Jordan Whitehead, New York Jets, Tampa Bay Buccaneers, PFF, Safeties, Contract
Jordan Whitehead, New York Jets, Getty Images

Where do the New York Jets’ safeties rank league-wide?

If you asked the average New York Jets fan, they’d tell you the Jets’ safety room is among the worst in the NFL. It’s not an unreasonable claim as the safety position held back the Jets defense in 2021 and the only meaningful addition in the offseason was Jordan Whitehead on a two-year, $14 million deal.

However, I believe the Jets’ safeties are closer to average, falling somewhere in the 16-to-25 range among all safety units in the NFL.

At 25 years old, Whitehead is one of the better young safeties in the NFL and is elite against the run. Whitehead was recently ranked by Pro Football Focus’ as the NFL’s second-best box safety entering the 2022 season.

Unfortunately, it’s a passing league, and the Jets’ poor coverage at safety let up a lot of big plays in 2021. Jets X-Factor’s Michael Nania has gone into detail about Whitehead’s gradual improvement in coverage, but in New York, Whitehead will have to do more than what has been asked of him in the past.

The other options beyond Whitehead aren’t the most encouraging either, as Jet X’s David Wyatt-Hupton described here. While the Jets have options at free safety between Lamarcus Joyner, Jason Pinnock, and Ashtyn Davis, all three players have a lot to prove.

Despite these question marks, some fans think too little of the Jets’ back-end group. While a far cry from the days of Jamal Adams and Marcus Maye, it’s not the bottom-three unit some seem to believe. There are many teams around the league who are dealing with similar or worse situations at the safety position.

Using Pro Football Focus’s list of projected starters at safety for each team in 2022, I averaged the 2021 PFF grades of every starting duo in the NFL to see where the Jets’ safety room stands – and I must say I was surprised by the results.

The New York Jets’ safety unit is… average?

You read that right. Based on PFF’s grading, the Jets technically have an above-average safety room.

For the Jets, Jordan Whitehead and Lamarcus Joyner are the projected starters.

Whitehead had an overall PFF grade of 74.9 in 2021 which ranked 17th among 98 qualified safeties.
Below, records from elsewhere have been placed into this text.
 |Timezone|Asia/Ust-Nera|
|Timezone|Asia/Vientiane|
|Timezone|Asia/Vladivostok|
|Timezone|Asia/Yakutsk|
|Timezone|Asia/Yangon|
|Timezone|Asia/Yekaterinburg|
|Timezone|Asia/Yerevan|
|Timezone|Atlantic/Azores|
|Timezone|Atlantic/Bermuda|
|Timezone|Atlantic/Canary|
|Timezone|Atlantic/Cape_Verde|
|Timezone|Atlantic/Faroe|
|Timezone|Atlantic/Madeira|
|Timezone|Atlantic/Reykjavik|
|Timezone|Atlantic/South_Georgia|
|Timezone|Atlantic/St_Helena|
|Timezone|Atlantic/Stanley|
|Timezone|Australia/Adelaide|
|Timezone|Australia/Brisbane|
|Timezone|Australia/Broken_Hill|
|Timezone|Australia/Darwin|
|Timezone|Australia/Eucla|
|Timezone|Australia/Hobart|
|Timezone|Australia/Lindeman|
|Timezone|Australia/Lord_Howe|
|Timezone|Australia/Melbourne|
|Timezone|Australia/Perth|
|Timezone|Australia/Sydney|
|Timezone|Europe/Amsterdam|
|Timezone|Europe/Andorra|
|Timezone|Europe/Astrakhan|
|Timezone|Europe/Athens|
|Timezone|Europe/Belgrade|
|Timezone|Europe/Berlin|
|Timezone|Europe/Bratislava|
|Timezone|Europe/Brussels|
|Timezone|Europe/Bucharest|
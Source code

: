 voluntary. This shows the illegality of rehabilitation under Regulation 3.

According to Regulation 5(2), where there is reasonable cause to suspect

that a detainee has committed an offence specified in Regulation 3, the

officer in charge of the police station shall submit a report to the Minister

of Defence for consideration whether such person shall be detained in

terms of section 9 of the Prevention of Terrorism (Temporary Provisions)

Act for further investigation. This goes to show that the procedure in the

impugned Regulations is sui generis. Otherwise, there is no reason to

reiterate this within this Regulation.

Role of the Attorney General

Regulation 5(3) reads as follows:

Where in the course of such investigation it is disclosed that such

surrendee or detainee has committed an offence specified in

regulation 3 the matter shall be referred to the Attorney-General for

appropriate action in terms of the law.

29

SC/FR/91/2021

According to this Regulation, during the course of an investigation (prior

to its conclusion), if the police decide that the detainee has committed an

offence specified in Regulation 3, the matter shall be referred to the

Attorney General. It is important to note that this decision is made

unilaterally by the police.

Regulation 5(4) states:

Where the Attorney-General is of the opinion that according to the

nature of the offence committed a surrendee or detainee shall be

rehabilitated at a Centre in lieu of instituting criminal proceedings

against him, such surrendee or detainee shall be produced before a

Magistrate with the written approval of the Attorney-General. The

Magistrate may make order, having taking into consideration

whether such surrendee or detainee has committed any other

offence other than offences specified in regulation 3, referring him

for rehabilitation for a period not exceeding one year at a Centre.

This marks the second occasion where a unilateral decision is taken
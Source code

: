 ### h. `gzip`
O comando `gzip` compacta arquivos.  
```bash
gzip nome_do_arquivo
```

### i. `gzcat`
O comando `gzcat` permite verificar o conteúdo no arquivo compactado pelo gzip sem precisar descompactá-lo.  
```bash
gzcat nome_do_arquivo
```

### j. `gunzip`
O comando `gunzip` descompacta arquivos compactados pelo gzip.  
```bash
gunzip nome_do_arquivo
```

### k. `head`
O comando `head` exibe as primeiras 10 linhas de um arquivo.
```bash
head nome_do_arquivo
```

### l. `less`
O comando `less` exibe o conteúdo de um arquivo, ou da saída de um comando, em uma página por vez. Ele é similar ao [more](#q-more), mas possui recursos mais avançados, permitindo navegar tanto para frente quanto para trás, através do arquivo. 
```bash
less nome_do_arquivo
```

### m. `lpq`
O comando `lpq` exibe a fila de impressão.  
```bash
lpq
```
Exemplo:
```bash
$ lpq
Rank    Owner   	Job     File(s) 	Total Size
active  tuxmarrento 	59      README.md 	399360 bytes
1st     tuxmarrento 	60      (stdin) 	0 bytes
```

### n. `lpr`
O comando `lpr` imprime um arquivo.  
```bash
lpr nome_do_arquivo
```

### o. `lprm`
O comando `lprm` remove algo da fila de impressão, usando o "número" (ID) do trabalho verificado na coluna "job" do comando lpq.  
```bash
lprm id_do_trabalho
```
Joyner was more difficult to evaluate as he only played nine snaps in 2021 and in the two years prior he played out of position at slot corner.

To get a fair representation of Joyner’s projected performance at free safety in 2022, I took the average of his grade from 2020 (his last full season) and 2018 (his last season at free safety). This resulted in an overall grade of 64.4 which is slightly below average but still an upgrade for the Jets.

Combined, Whitehead and Joyner’s grades gave them an average of 69.7 as a duo.

I ranked all 32 projected safety tandems by their overall grade, run defense grade, and coverage grade. To my surprise, the Jets graded out surprisingly well.

Whitehead and Joyner’s combined 69.7 overall grade placed 13th out of 32 projected safety duos. Their combined coverage grade of 67.6 placed 16th and their combined run defense grade of 73.5 placed ninth.

If you combine Whitehead with Jason Pinnock (70.4 PFF grade), things look even better. Their combined overall grade of 72.7 ranks ninth-best. In coverage, they rank 16th with a 67.5 grade, and against the run, they rank first with an 85.5 grade.

Even if you pair Whitehead with Ashtyn Davis (60.7 PFF grade), the Jets’ safety duo looks competent. Whitehead and Davis combine to rank No. 15 in overall grade (67.8), No. 10 in coverage grade (69.1), and No. 25 in run defense grade (62.3).

This is an extremely optimistic outlook. It can be partially attributed to several star safeties having down years. Minkah Fitzpatrick, Jessie Bates III, and Marcus Maye all had sub-61 grades in 2021. Other top safeties like Tyrann Matthieu and Budda Baker had sub-70 grades as well.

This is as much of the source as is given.